Requirement:
Exact copies of the lines below are the goal; any images in them are dropped.
──────────
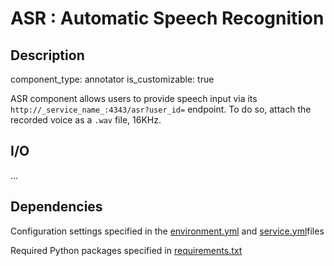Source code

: # ASR : Automatic Speech Recognition

## Description
component_type: annotator
is_customizable: true

ASR component allows users to provide speech input via its `http://_service_name_:4343/asr?user_id=` endpoint.  To do so, attach the recorded voice as a `.wav` file, 16KHz. 

## I/O
...

## Dependencies

Configuration settings specified in the [environment.yml](service_configs/asr/environment.yml) and [service.yml](service_configs/asr/service.yml)files

Required Python packages specified in [requirements.txt](requirements.txt)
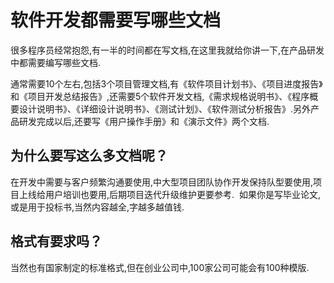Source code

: # 软件开发都需要写哪些文档

很多程序员经常抱怨,有一半的时间都在写文档,在这里我就给你讲一下,在产品研发中都需要编写哪些文档.

通常需要10个左右,包括3个项目管理文档,有《软件项目计划书》、《项目进度报告》和《项目开发总结报告》,还需要5个软件开发文档,《需求规格说明书》、《程序概要设计说明书》、《详细设计说明书》、《测试计划》、《软件测试分析报告》.另外产品研发完成以后,还要写《用户操作手册》和《演示文件》两个文档.

## 为什么要写这么多文档呢？

在开发中需要与客户频繁沟通要使用,中大型项目团队协作开发保持队型要使用,项目上线给用户培训也要用,后期项目迭代升级维护更要参考.  如果你是写毕业论文,或是用于投标书,当然内容越全,字越多越值钱.

## 格式有要求吗？
当然也有国家制定的标准格式,但在创业公司中,100家公司可能会有100种模版.
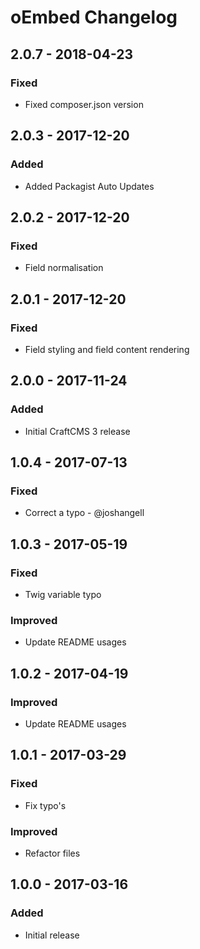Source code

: # oEmbed Changelog

## 2.0.7 - 2018-04-23

### Fixed
- Fixed composer.json version

## 2.0.3 - 2017-12-20

### Added
- Added Packagist Auto Updates

## 2.0.2 - 2017-12-20

### Fixed
- Field normalisation

## 2.0.1 - 2017-12-20

### Fixed
- Field styling and field content rendering

## 2.0.0 - 2017-11-24

### Added
- Initial CraftCMS 3 release

## 1.0.4 - 2017-07-13

### Fixed
- Correct a typo - @joshangell

## 1.0.3 - 2017-05-19

### Fixed
- Twig variable typo

### Improved
- Update README usages

## 1.0.2 - 2017-04-19

### Improved
- Update README usages

## 1.0.1 - 2017-03-29

### Fixed
- Fix typo's

### Improved
- Refactor files

## 1.0.0 - 2017-03-16
### Added
- Initial release


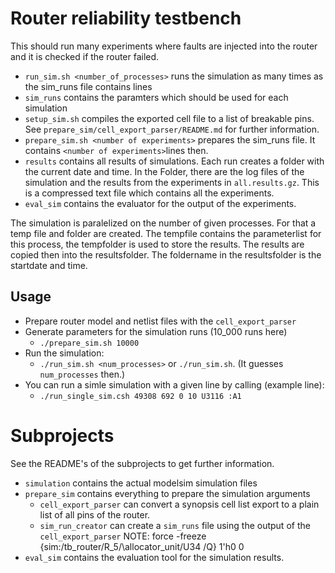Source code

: # Router reliability testbench

This should run many experiments where faults are injected into the router and it is checked if the router failed.

 - `run_sim.sh <number_of_processes>` runs the simulation as many times as the sim_runs file contains lines
 - `sim_runs` contains the paramters which should be used for each simulation
 - `setup_sim.sh` compiles the exported cell file to a list of breakable pins. See `prepare_sim/cell_export_parser/README.md` for further information.
 - `prepare_sim.sh <number of experiments>` prepares the sim_runs file. It contains `<number of experiments>`lines then. 
 - `results` contains all results of simulations. Each run creates a folder with the current date and time. In the Folder, there are the log files of the simulation and the results from the experiments in `all.results.gz`. This is a compressed text file which contains all the experiments.
 - `eval_sim` contains the evaluator for the output of the experiments.
 
The simulation is paralelized on the number of given processes. For that a temp file and folder are created. The tempfile contains the parameterlist for this process, the tempfolder is used to store the results.
The results are copied then into the resultsfolder. The foldername in the resultsfolder is the startdate and time.

 ## Usage
  - Prepare router model and netlist files with the `cell_export_parser`
  - Generate parameters for the simulation runs (10_000 runs here)
    - `./prepare_sim.sh 10000`
  - Run the simulation:
    - `./run_sim.sh <num_processes>` or `./run_sim.sh`. (It guesses `num_processes` then.)
  - You can run a simle simulation with a given line by calling (example line):
    - `./run_single_sim.csh 49308 692 0 10 U3116 :A1`

 # Subprojects
See the README's of the subprojects to get further information.

  - `simulation` contains the actual modelsim simulation files
  - `prepare_sim` contains everything to prepare the simulation arguments
     - `cell_export_parser` can convert a synopsis cell list export to a plain list of all pins of the router.
     - `sim_run_creator` can create a `sim_runs` file using the output of the `cell_export_parser`
     NOTE:
     force -freeze {sim:/tb_router/R_5/\allocator_unit/U34 /Q} 1'h0 0
  - `eval_sim` contains the evaluation tool for the simulation results. 

 

 
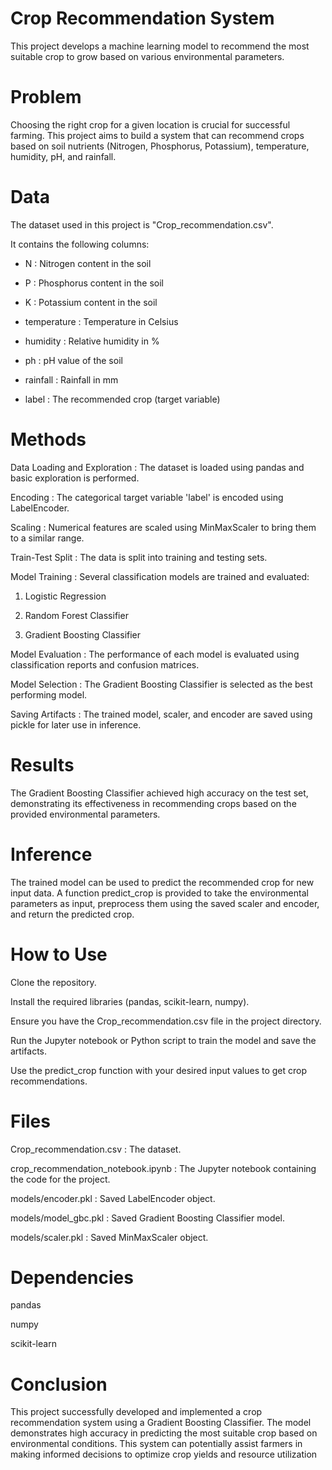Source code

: # Crop Recommendation System
This project develops a machine learning model to recommend the most suitable crop to grow based on various environmental parameters.

# Problem
Choosing the right crop for a given location is crucial for successful farming. This project aims to build a system that can recommend crops based on soil nutrients (Nitrogen, Phosphorus, Potassium), temperature, humidity, pH, and rainfall.


# Data
The dataset used in this project is "Crop_recommendation.csv".

It contains the following columns:

  - N : Nitrogen content in the soil

  - P : Phosphorus content in the soil

  - K : Potassium content in the soil

  - temperature : Temperature in Celsius

  - humidity : Relative humidity in %

  - ph : pH value of the soil

  - rainfall : Rainfall in mm

  - label : The recommended crop (target variable)

# Methods
Data Loading and Exploration : The dataset is loaded using pandas and basic exploration is performed.

Encoding : The categorical target variable 'label' is encoded using LabelEncoder.

Scaling : Numerical features are scaled using MinMaxScaler to bring them to a similar range.

Train-Test Split : The data is split into training and testing sets.

Model Training : Several classification models are trained and evaluated:

  1. Logistic Regression

  2. Random Forest Classifier

  3. Gradient Boosting Classifier

Model Evaluation : The performance of each model is evaluated using classification reports and confusion matrices.

Model Selection : The Gradient Boosting Classifier is selected as the best performing model.

Saving Artifacts : The trained model, scaler, and encoder are saved using pickle for later use in inference.

# Results
The Gradient Boosting Classifier achieved high accuracy on the test set, demonstrating its effectiveness in recommending crops based on the provided environmental parameters.

# Inference
The trained model can be used to predict the recommended crop for new input data. A function predict_crop is provided to take the environmental parameters as input, preprocess them using the saved scaler and encoder, and return the predicted crop.

# How to Use
Clone the repository.

Install the required libraries (pandas, scikit-learn, numpy).

Ensure you have the Crop_recommendation.csv file in the project directory.

Run the Jupyter notebook or Python script to train the model and save the artifacts.

Use the predict_crop function with your desired input values to get crop recommendations.

# Files
Crop_recommendation.csv : The dataset.

crop_recommendation_notebook.ipynb : The Jupyter notebook containing the code for the project.

models/encoder.pkl : Saved LabelEncoder object.

models/model_gbc.pkl : Saved Gradient Boosting Classifier model.

models/scaler.pkl : Saved MinMaxScaler object.

# Dependencies
pandas

numpy

scikit-learn

# Conclusion
This project successfully developed and implemented a crop recommendation system using a Gradient Boosting Classifier. The model demonstrates high accuracy in predicting the most suitable crop based on environmental conditions. This system can potentially assist farmers in making informed decisions to optimize crop yields and resource utilization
──────────
Response below:
Source code

: # ASR : Automatic Speech Recognition

## Description
component_type: annotator
is_customizable: true

ASR component allows users to provide speech input via its `http://_service_name_:4343/asr?user_id=` endpoint.  To do so, attach the recorded voice as a `.wav` file, 16KHz. 

## I/O
...

## Dependencies

Configuration settings specified in the [environment.yml](service_configs/asr/environment.yml) and [service.yml](service_configs/asr/service.yml)files

Required Python packages specified in [requirements.txt](requirements.txt)
Source code

: # 软件开发都需要写哪些文档

很多程序员经常抱怨,有一半的时间都在写文档,在这里我就给你讲一下,在产品研发中都需要编写哪些文档.

通常需要10个左右,包括3个项目管理文档,有《软件项目计划书》、《项目进度报告》和《项目开发总结报告》,还需要5个软件开发文档,《需求规格说明书》、《程序概要设计说明书》、《详细设计说明书》、《测试计划》、《软件测试分析报告》.另外产品研发完成以后,还要写《用户操作手册》和《演示文件》两个文档.

## 为什么要写这么多文档呢？

在开发中需要与客户频繁沟通要使用,中大型项目团队协作开发保持队型要使用,项目上线给用户培训也要用,后期项目迭代升级维护更要参考.  如果你是写毕业论文,或是用于投标书,当然内容越全,字越多越值钱.

## 格式有要求吗？
当然也有国家制定的标准格式,但在创业公司中,100家公司可能会有100种模版.
Source code

: # oEmbed Changelog

## 2.0.7 - 2018-04-23

### Fixed
- Fixed composer.json version

## 2.0.3 - 2017-12-20

### Added
- Added Packagist Auto Updates

## 2.0.2 - 2017-12-20

### Fixed
- Field normalisation

## 2.0.1 - 2017-12-20

### Fixed
- Field styling and field content rendering

## 2.0.0 - 2017-11-24

### Added
- Initial CraftCMS 3 release

## 1.0.4 - 2017-07-13

### Fixed
- Correct a typo - @joshangell

## 1.0.3 - 2017-05-19

### Fixed
- Twig variable typo

### Improved
- Update README usages

## 1.0.2 - 2017-04-19

### Improved
- Update README usages

## 1.0.1 - 2017-03-29

### Fixed
- Fix typo's

### Improved
- Refactor files

## 1.0.0 - 2017-03-16
### Added
- Initial release


Source code

: # Router reliability testbench

This should run many experiments where faults are injected into the router and it is checked if the router failed.

 - `run_sim.sh <number_of_processes>` runs the simulation as many times as the sim_runs file contains lines
 - `sim_runs` contains the paramters which should be used for each simulation
 - `setup_sim.sh` compiles the exported cell file to a list of breakable pins. See `prepare_sim/cell_export_parser/README.md` for further information.
 - `prepare_sim.sh <number of experiments>` prepares the sim_runs file. It contains `<number of experiments>`lines then. 
 - `results` contains all results of simulations. Each run creates a folder with the current date and time. In the Folder, there are the log files of the simulation and the results from the experiments in `all.results.gz`. This is a compressed text file which contains all the experiments.
 - `eval_sim` contains the evaluator for the output of the experiments.
 
The simulation is paralelized on the number of given processes. For that a temp file and folder are created. The tempfile contains the parameterlist for this process, the tempfolder is used to store the results.
The results are copied then into the resultsfolder. The foldername in the resultsfolder is the startdate and time.

 ## Usage
  - Prepare router model and netlist files with the `cell_export_parser`
  - Generate parameters for the simulation runs (10_000 runs here)
    - `./prepare_sim.sh 10000`
  - Run the simulation:
    - `./run_sim.sh <num_processes>` or `./run_sim.sh`. (It guesses `num_processes` then.)
  - You can run a simle simulation with a given line by calling (example line):
    - `./run_single_sim.csh 49308 692 0 10 U3116 :A1`

 # Subprojects
See the README's of the subprojects to get further information.

  - `simulation` contains the actual modelsim simulation files
  - `prepare_sim` contains everything to prepare the simulation arguments
     - `cell_export_parser` can convert a synopsis cell list export to a plain list of all pins of the router.
     - `sim_run_creator` can create a `sim_runs` file using the output of the `cell_export_parser`
     NOTE:
     force -freeze {sim:/tb_router/R_5/\allocator_unit/U34 /Q} 1'h0 0
  - `eval_sim` contains the evaluation tool for the simulation results. 

 

 
Source code

: # Crop Recommendation System
This project develops a machine learning model to recommend the most suitable crop to grow based on various environmental parameters.

# Problem
Choosing the right crop for a given location is crucial for successful farming. This project aims to build a system that can recommend crops based on soil nutrients (Nitrogen, Phosphorus, Potassium), temperature, humidity, pH, and rainfall.


# Data
The dataset used in this project is "Crop_recommendation.csv".

It contains the following columns:

  - N : Nitrogen content in the soil

  - P : Phosphorus content in the soil

  - K : Potassium content in the soil

  - temperature : Temperature in Celsius

  - humidity : Relative humidity in %

  - ph : pH value of the soil

  - rainfall : Rainfall in mm

  - label : The recommended crop (target variable)

# Methods
Data Loading and Exploration : The dataset is loaded using pandas and basic exploration is performed.

Encoding : The categorical target variable 'label' is encoded using LabelEncoder.

Scaling : Numerical features are scaled using MinMaxScaler to bring them to a similar range.

Train-Test Split : The data is split into training and testing sets.

Model Training : Several classification models are trained and evaluated:

  1. Logistic Regression

  2. Random Forest Classifier

  3. Gradient Boosting Classifier

Model Evaluation : The performance of each model is evaluated using classification reports and confusion matrices.

Model Selection : The Gradient Boosting Classifier is selected as the best performing model.

Saving Artifacts : The trained model, scaler, and encoder are saved using pickle for later use in inference.

# Results
The Gradient Boosting Classifier achieved high accuracy on the test set, demonstrating its effectiveness in recommending crops based on the provided environmental parameters.

# Inference
The trained model can be used to predict the recommended crop for new input data. A function predict_crop is provided to take the environmental parameters as input, preprocess them using the saved scaler and encoder, and return the predicted crop.

# How to Use
Clone the repository.

Install the required libraries (pandas, scikit-learn, numpy).

Ensure you have the Crop_recommendation.csv file in the project directory.

Run the Jupyter notebook or Python script to train the model and save the artifacts.

Use the predict_crop function with your desired input values to get crop recommendations.

# Files
Crop_recommendation.csv : The dataset.

crop_recommendation_notebook.ipynb : The Jupyter notebook containing the code for the project.

models/encoder.pkl : Saved LabelEncoder object.

models/model_gbc.pkl : Saved Gradient Boosting Classifier model.

models/scaler.pkl : Saved MinMaxScaler object.

# Dependencies
pandas

numpy

scikit-learn

# Conclusion
This project successfully developed and implemented a crop recommendation system using a Gradient Boosting Classifier. The model demonstrates high accuracy in predicting the most suitable crop based on environmental conditions. This system can potentially assist farmers in making informed decisions to optimize crop yields and resource utilization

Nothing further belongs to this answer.